* WHAT IS NEEDED *
All lines holding the word "Specifies" in the listing below need to be copied.

━━━━━━

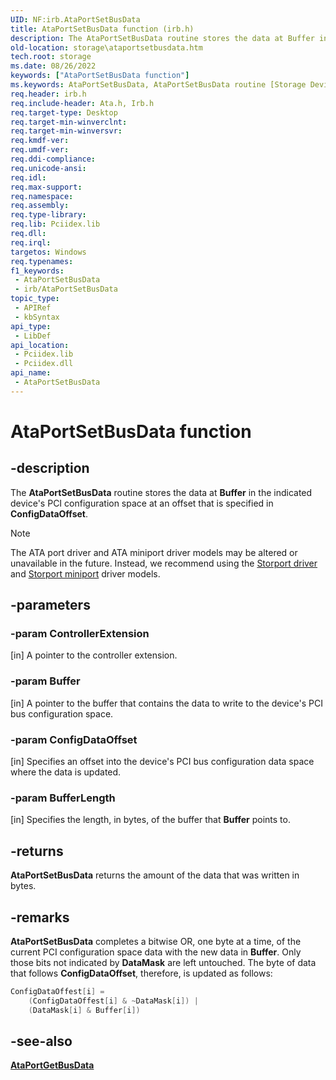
 ```yaml
---
UID: NF:irb.AtaPortSetBusData
title: AtaPortSetBusData function (irb.h)
description: The AtaPortSetBusData routine stores the data at Buffer in the indicated device's PCI configuration space at an offset that is specified in ConfigDataOffset.Note  The ATA port driver and ATA miniport driver models may be altered or unavailable in the future. Instead, we recommend using the Storport driver and Storport miniport driver models.
old-location: storage\ataportsetbusdata.htm
tech.root: storage
ms.date: 08/26/2022
keywords: ["AtaPortSetBusData function"]
ms.keywords: AtaPortSetBusData, AtaPortSetBusData routine [Storage Devices], atartns_85424997-1f6e-4f48-98f0-e92a7312e62a.xml, irb/AtaPortSetBusData, storage.ataportsetbusdata
req.header: irb.h
req.include-header: Ata.h, Irb.h
req.target-type: Desktop
req.target-min-winverclnt: 
req.target-min-winversvr: 
req.kmdf-ver: 
req.umdf-ver: 
req.ddi-compliance: 
req.unicode-ansi: 
req.idl: 
req.max-support: 
req.namespace: 
req.assembly: 
req.type-library: 
req.lib: Pciidex.lib
req.dll: 
req.irql: 
targetos: Windows
req.typenames: 
f1_keywords:
 - AtaPortSetBusData
 - irb/AtaPortSetBusData
topic_type:
 - APIRef
 - kbSyntax
api_type:
 - LibDef
api_location:
 - Pciidex.lib
 - Pciidex.dll
api_name:
 - AtaPortSetBusData
---
```


# AtaPortSetBusData function

## -description

The **AtaPortSetBusData** routine stores the data at **Buffer** in the indicated device's PCI configuration space at an offset that is specified in **ConfigDataOffset**.

> [!NOTE]
> The ATA port driver and ATA miniport driver models may be altered or unavailable in the future. Instead, we recommend using the [Storport driver](/windows-hardware/drivers/storage/storport-driver) and [Storport miniport](/windows-hardware/drivers/storage/storport-miniport-drivers) driver models.

## -parameters

### -param ControllerExtension

[in] A pointer to the controller extension.

### -param Buffer

[in] A pointer to the buffer that contains the data to write to the device's PCI bus configuration space.

### -param ConfigDataOffset

[in] Specifies an offset into the device's PCI bus configuration data space where the data is updated.

### -param BufferLength

[in] Specifies the length, in bytes, of the buffer that **Buffer** points to.

## -returns

**AtaPortSetBusData** returns the amount of the data that was written in bytes.

## -remarks

**AtaPortSetBusData** completes a bitwise OR, one byte at a time, of the current PCI configuration space data with the new data in **Buffer**. Only those bits not indicated by **DataMask** are left untouched. The byte of data that follows **ConfigDataOffset**, therefore, is updated as follows:

``` C
ConfigDataOffest[i] = 
    (ConfigDataOffest[i] & ~DataMask[i]) | 
    (DataMask[i] & Buffer[i])
```

## -see-also

[**AtaPortGetBusData**](/windows-hardware/drivers/ddi/irb/nf-irb-ataportgetbusdata)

━━━━━━

* RESPONSE AREA *
[in] Specifies an offset into the device's PCI bus configuration data space where the data is updated.
[in] Specifies the length, in bytes, of the buffer that **Buffer** points to.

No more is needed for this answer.